■ **PROBLEM STATEMENT**: Leave the pictures aside and copy all the data exactly.

■ **EXTRACTED ENTRIES**:
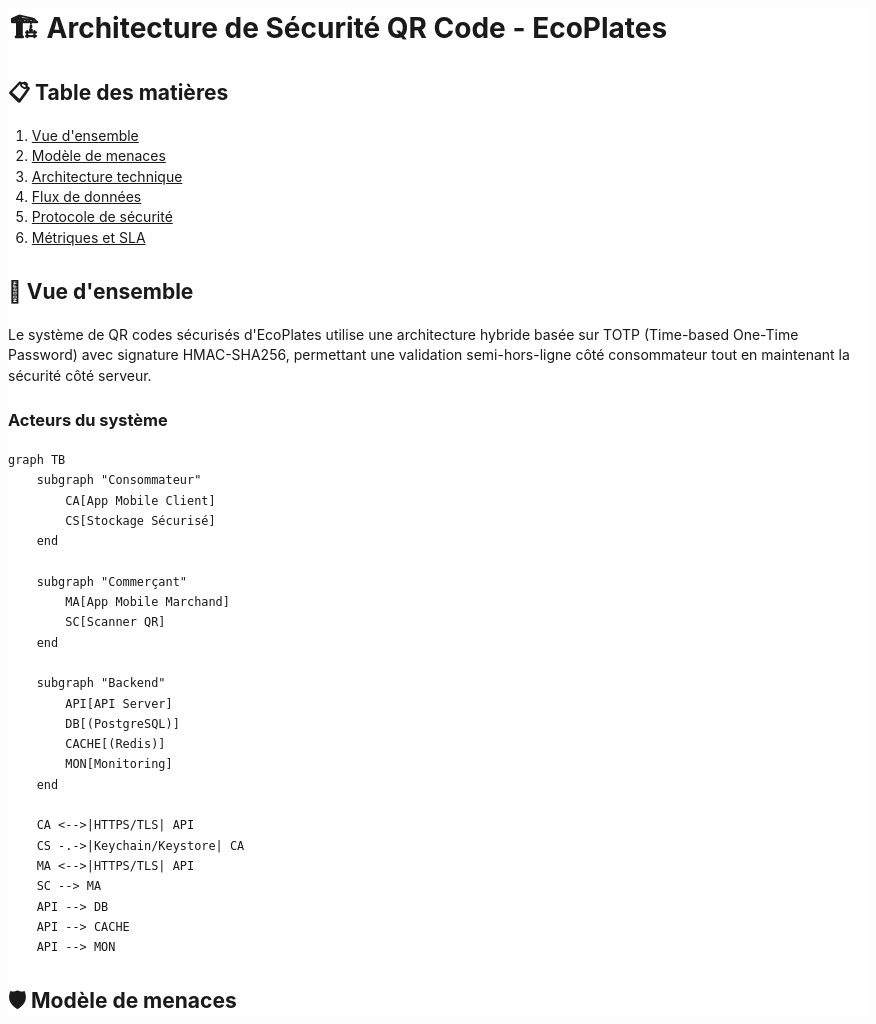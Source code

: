 # 🏗️ Architecture de Sécurité QR Code - EcoPlates

## 📋 Table des matières

1. [Vue d'ensemble](#vue-densemble)
2. [Modèle de menaces](#modèle-de-menaces)
3. [Architecture technique](#architecture-technique)
4. [Flux de données](#flux-de-données)
5. [Protocole de sécurité](#protocole-de-sécurité)
6. [Métriques et SLA](#métriques-et-sla)

## 🎯 Vue d'ensemble

Le système de QR codes sécurisés d'EcoPlates utilise une architecture hybride basée sur TOTP (Time-based One-Time Password) avec signature HMAC-SHA256, permettant une validation semi-hors-ligne côté consommateur tout en maintenant la sécurité côté serveur.

### Acteurs du système

```mermaid
graph TB
    subgraph "Consommateur"
        CA[App Mobile Client]
        CS[Stockage Sécurisé]
    end
    
    subgraph "Commerçant"
        MA[App Mobile Marchand]
        SC[Scanner QR]
    end
    
    subgraph "Backend"
        API[API Server]
        DB[(PostgreSQL)]
        CACHE[(Redis)]
        MON[Monitoring]
    end
    
    CA <-->|HTTPS/TLS| API
    CS -.->|Keychain/Keystore| CA
    MA <-->|HTTPS/TLS| API
    SC --> MA
    API --> DB
    API --> CACHE
    API --> MON
```

## 🛡️ Modèle de menaces
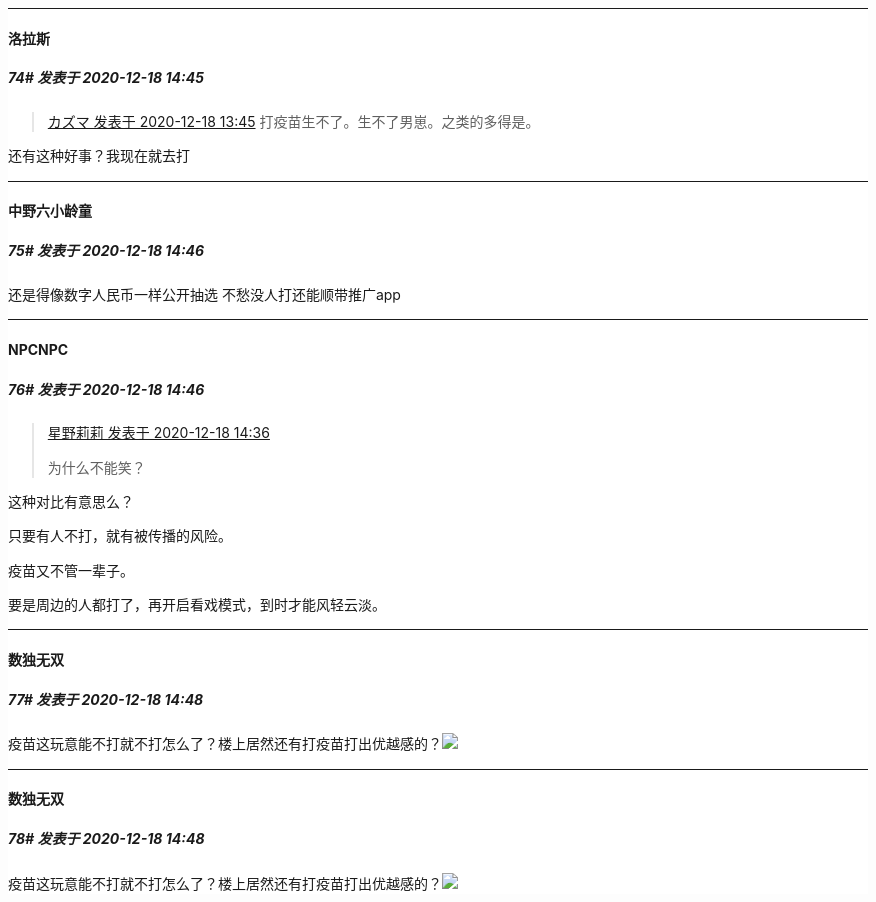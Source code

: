
-----

####  洛拉斯  
##### 74#       发表于 2020-12-18 14:45


<blockquote><a href="httphttps://bbs.saraba1st.com/2b/forum.php?mod=redirect&amp;goto=findpost&amp;pid=49760827&amp;ptid=1978274" target="_blank">カズマ 发表于 2020-12-18 13:45</a>
打疫苗生不了。生不了男崽。之类的多得是。</blockquote>
还有这种好事？我现在就去打


-----

####  中野六小龄童  
##### 75#       发表于 2020-12-18 14:46


还是得像数字人民币一样公开抽选 不愁没人打还能顺带推广app


-----

####  NPCNPC  
##### 76#       发表于 2020-12-18 14:46


<blockquote><a href="httphttps://bbs.saraba1st.com/2b/forum.php?mod=redirect&amp;goto=findpost&amp;pid=49761314&amp;ptid=1978274" target="_blank">星野莉莉 发表于 2020-12-18 14:36</a>

为什么不能笑？</blockquote>
这种对比有意思么？ 

只要有人不打，就有被传播的风险。

疫苗又不管一辈子。


要是周边的人都打了，再开启看戏模式，到时才能风轻云淡。


-----

####  数独无双  
##### 77#       发表于 2020-12-18 14:48


疫苗这玩意能不打就不打怎么了？楼上居然还有打疫苗打出优越感的？<img src="https://static.saraba1st.com/image/smiley/face2017/004.gif" referrerpolicy="no-referrer">


-----

####  数独无双  
##### 78#       发表于 2020-12-18 14:48


疫苗这玩意能不打就不打怎么了？楼上居然还有打疫苗打出优越感的？<img src="https://static.saraba1st.com/image/smiley/face2017/004.gif" referrerpolicy="no-referrer">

■ **EXPECTED OUTPUT**:
Source code

: # 🏗️ Architecture de Sécurité QR Code - EcoPlates

## 📋 Table des matières

1. [Vue d'ensemble](#vue-densemble)
2. [Modèle de menaces](#modèle-de-menaces)
3. [Architecture technique](#architecture-technique)
4. [Flux de données](#flux-de-données)
5. [Protocole de sécurité](#protocole-de-sécurité)
6. [Métriques et SLA](#métriques-et-sla)

## 🎯 Vue d'ensemble

Le système de QR codes sécurisés d'EcoPlates utilise une architecture hybride basée sur TOTP (Time-based One-Time Password) avec signature HMAC-SHA256, permettant une validation semi-hors-ligne côté consommateur tout en maintenant la sécurité côté serveur.

### Acteurs du système

```mermaid
graph TB
    subgraph "Consommateur"
        CA[App Mobile Client]
        CS[Stockage Sécurisé]
    end
    
    subgraph "Commerçant"
        MA[App Mobile Marchand]
        SC[Scanner QR]
    end
    
    subgraph "Backend"
        API[API Server]
        DB[(PostgreSQL)]
        CACHE[(Redis)]
        MON[Monitoring]
    end
    
    CA <-->|HTTPS/TLS| API
    CS -.->|Keychain/Keystore| CA
    MA <-->|HTTPS/TLS| API
    SC --> MA
    API --> DB
    API --> CACHE
    API --> MON
```

## 🛡️ Modèle de menaces
Source code

:
-----

####  洛拉斯  
##### 74#       发表于 2020-12-18 14:45


<blockquote><a href="httphttps://bbs.saraba1st.com/2b/forum.php?mod=redirect&amp;goto=findpost&amp;pid=49760827&amp;ptid=1978274" target="_blank">カズマ 发表于 2020-12-18 13:45</a>
打疫苗生不了。生不了男崽。之类的多得是。</blockquote>
还有这种好事？我现在就去打


-----

####  中野六小龄童  
##### 75#       发表于 2020-12-18 14:46


还是得像数字人民币一样公开抽选 不愁没人打还能顺带推广app


-----

####  NPCNPC  
##### 76#       发表于 2020-12-18 14:46


<blockquote><a href="httphttps://bbs.saraba1st.com/2b/forum.php?mod=redirect&amp;goto=findpost&amp;pid=49761314&amp;ptid=1978274" target="_blank">星野莉莉 发表于 2020-12-18 14:36</a>

为什么不能笑？</blockquote>
这种对比有意思么？ 

只要有人不打，就有被传播的风险。

疫苗又不管一辈子。


要是周边的人都打了，再开启看戏模式，到时才能风轻云淡。


-----

####  数独无双  
##### 77#       发表于 2020-12-18 14:48


疫苗这玩意能不打就不打怎么了？楼上居然还有打疫苗打出优越感的？<img src="https://static.saraba1st.com/image/smiley/face2017/004.gif" referrerpolicy="no-referrer">


-----

####  数独无双  
##### 78#       发表于 2020-12-18 14:48


疫苗这玩意能不打就不打怎么了？楼上居然还有打疫苗打出优越感的？<img src="https://static.saraba1st.com/image/smiley/face2017/004.gif" referrerpolicy="no-referrer">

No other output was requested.